Dopo la riforma gregoriana dell’XI secolo, anche il concetto feudale di satisfactio ha acquisito un diverso senso: il “fare abbastanza” del debitore nei confronti del creditore ha assunto un valore risarcitorio dell’onore di Dio ed è diventato il prezzo per i peccati commessi. Col tempo è stato codificato anche un sistema tariffario delle pene e si è generata così una teoria e una prassi dell’indulgenza dentro la Chiesa latina: l’anno santo è divenuto un’occasione per ottenere la “seconda penitenza”, pratica che consente di perdonare le colpe a chi ha già ricevuto il battesimo.
È in questo clima che è nato il primo giubileo di Bonifacio VIII che, secondo il cronista medievale Jacopo Gaetano Stefaneschi, ha «per padre il passaparola e per madre una presunta negligenza». Durante il 1299 tra i cattolici girava una vox populi secondo la quale sarebbe bastato recarsi a Roma l’anno successivo per ricevere non la normale indulgenza, che durava tre anni e tre quaresime, ma quella plenaria senza l’obbligo di partecipare a una crociata. Nel frattempo, iniziavano ad arrivare i pellegrini a Roma e diffondevano la notizia che i loro padri avevano ricevuto la remissione dei peccati cento anni prima. Papa Bonifacio VIII, per accertarsi della veridicità di questa voce, fece cercare in tutti gli archivi se nel 1200 vi fosse stato davvero un giubileo, ma nessuno trovò niente.
Visto il grande afflusso di fedeli al Vaticano, il 22 febbraio del 1300 Bonifacio promulgò comunque la bolla d’indizione con effetto retroattivo al Natale dell’anno precedente: chi avrebbe visitato le tombe dei santi Pietro e Paolo avrebbe ottenuto l’indulgenza plenaria. Stabilendo che il giubileo dovesse occorrere una volta ogni cento anni e non cinquanta come da tradizione ebraica, ha rimarcato l’eccezionalità della festa e si è posto come «il regolatore supremo delle priorità ultime e dunque delle urgenze politiche e teologiche, gestore autorevole dei flussi della devozione e del potere, della guerra e della salvezza». Il pontefice aveva compreso che il fedele avrebbe guardato al papato non solo come regolatore supremo della cristianità, ma anche come interprete di un’attesa di salvezza individuale.

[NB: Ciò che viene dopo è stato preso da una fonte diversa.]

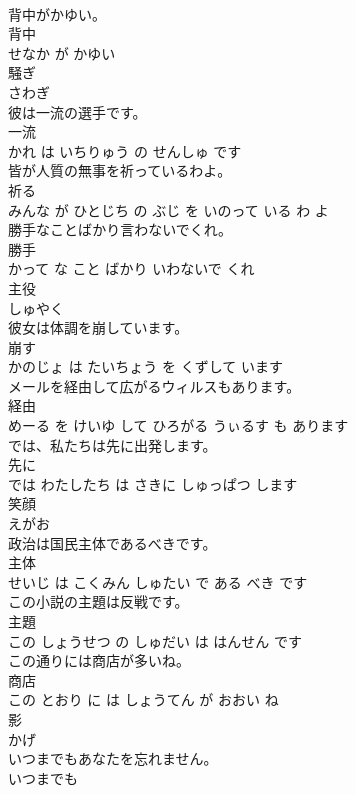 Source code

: \documentclass[8pt]{extreport}
\begin{document}
\begin{CJK}{UTF8}{min}
\\	背中がかゆい。	
\\	背中 
\\	せなか が かゆい			
\\	騒ぎ	
\\	さわぎ		
\\	彼は一流の選手です。	
\\	一流 
\\	かれ は いちりゅう の せんしゅ です			
\\	皆が人質の無事を祈っているわよ。	
\\	祈る 
\\	みんな が ひとじち の ぶじ を いのって いる わ よ			
\\	勝手なことばかり言わないでくれ。	
\\	勝手 
\\	かって な こと ばかり いわないで くれ			
\\	主役	
\\	しゅやく		
\\	彼女は体調を崩しています。	
\\	崩す 
\\	かのじょ は たいちょう を くずして います			
\\	メールを経由して広がるウィルスもあります。	
\\	経由 
\\	めーる を けいゆ して ひろがる うぃるす も あります			
\\	では、私たちは先に出発します。	
\\	先に 
\\	では わたしたち は さきに しゅっぱつ します			
\\	笑顔	
\\	えがお		
\\	政治は国民主体であるべきです。	
\\	主体 
\\	せいじ は こくみん しゅたい で ある べき です			
\\	この小説の主題は反戦です。	
\\	主題 
\\	この しょうせつ の しゅだい は はんせん です			
\\	この通りには商店が多いね。	
\\	商店 
\\	この とおり に は しょうてん が おおい ね			
\\	影	
\\	かげ		
\\	いつまでもあなたを忘れません。	
\\	いつまでも 

\end{CJK}
\end{document}
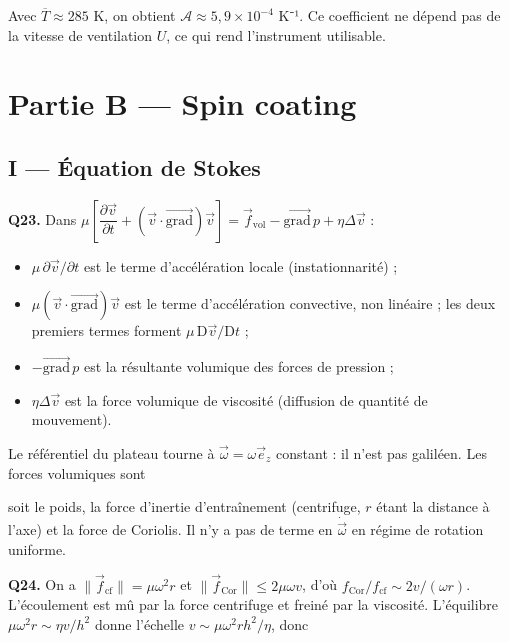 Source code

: \documentclass[11pt,a4paper]{article}
\providecommand{\tightlist}{\setlength{\itemsep}{0pt}\setlength{\parskip}{0pt}}
\newcommand{\equationajustee}[1]{%
  \sbox{\boiteequation}{$\displaystyle #1$}%
  \ifdim\wd\boiteequation>\linewidth
    \[\resizebox{\linewidth}{!}{\usebox{\boiteequation}}\]%
  \else
    \[#1\]%
  \fi}
\begin{document}
Avec \(\overline T\approx285\) K, on obtient \(\mathcal A\approx5{,}9\times10^{-4}\) K⁻¹. Ce coefficient ne dépend pas de la vitesse de ventilation \(U\), ce qui rend l'instrument utilisable.

\hypertarget{partie-b-spin-coating}{%
\section{Partie B --- Spin coating}\label{partie-b-spin-coating}}

\hypertarget{i-uxe9quation-de-stokes}{%
\subsection{I --- Équation de Stokes}\label{i-uxe9quation-de-stokes}}

\textbf{Q23.} Dans \(\mu\left[\dfrac{\partial\vec v}{\partial t}+(\vec v\cdot\overrightarrow{\text{grad}})\vec v\right]=\vec f_{\text{vol}}-\overrightarrow{\text{grad}}\,p+\eta\Delta\vec v\) :

\begin{itemize}
\tightlist
\item
  \(\mu\,\partial\vec v/\partial t\) est le terme d'accélération locale (instationnarité) ;
\item
  \(\mu(\vec v\cdot\overrightarrow{\text{grad}})\vec v\) est le terme d'accélération convective, non linéaire ; les deux premiers termes forment \(\mu\,\mathrm D\vec v/\mathrm Dt\) ;
\item
  \(-\overrightarrow{\text{grad}}\,p\) est la résultante volumique des forces de pression ;
\item
  \(\eta\Delta\vec v\) est la force volumique de viscosité (diffusion de quantité de mouvement).
\end{itemize}

Le référentiel du plateau tourne à \(\vec\omega=\omega\vec e_z\) constant : il n'est pas galiléen. Les forces volumiques sont

\equationajustee{\boxed{\vec f_{\text{vol}}=\mu\vec g+\mu\omega^2r\,\vec e_r-2\mu\,\vec\omega\wedge\vec v}}

soit le poids, la force d'inertie d'entraînement (centrifuge, \(r\) étant la distance à l'axe) et la force de Coriolis. Il n'y a pas de terme en \(\dot{\vec\omega}\) en régime de rotation uniforme.

\textbf{Q24.} On a \(\|\vec f_{\text{cf}}\|=\mu\omega^2r\) et \(\|\vec f_{\text{Cor}}\|\le2\mu\omega v\), d'où \(f_{\text{Cor}}/f_{\text{cf}}\sim2v/(\omega r)\). L'écoulement est mû par la force centrifuge et freiné par la viscosité. L'équilibre \(\mu\omega^2r\sim\eta v/h^2\) donne l'échelle \(v\sim\mu\omega^2rh^2/\eta\), donc
\end{document}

Tutti i successori di Bonifacio che hanno avuto la possibilità di indire il giubileo lo hanno usato come un evento dal significato celestiale, ma anche terreno perché consentiva a ogni pontefice di consegnare il proprio nome alla storia. E così fu per seicento anni fino a quello del 1975. Dopo il Concilio Vaticano II, Paolo VI ha rifondato dottrinalmente l’anno santo associandolo non all’indulgenza derivante dalla potestà di Bonifacio VIII, ma a quella concessa dopo un gesto di devozione sull’esempio di Onorio III. Nel 1220 il papa avrebbe rimesso dinanzi a Dio le pene di quanti si sarebbero recati alla tomba dell’arcivescovo di Canterbury e martire Thomas Becket, atto considerato la «prima vera manifestazione» del giubileo.
Il nuovo modo di vivere la fede è stato condiviso anche dai successori di Paolo VI: quello indetto da Giovanni Paolo II all’inizio del secondo millennio ha avuto al centro il «mea culpa» della Chiesa che chiedeva perdono per la «acquiescenza manifestata, specie in alcuni secoli, a metodi di intolleranza e persino di violenza nel servizio della verità». L’ultimo giubileo, quello straordinario di papa Francesco nel 2015 che ha celebrato i cinquant’anni dal Vaticano II, ha modificato il concetto di indulgenza: è diventata parte del sentimento materno di Dio «fatto di tenerezza di compassione e di perdono». Di un anno santo epifania di «un potere centrale e strumento dell’esercizio spericolato» di una dottrina basata sulle indulgenze restavano sempre meno tracce.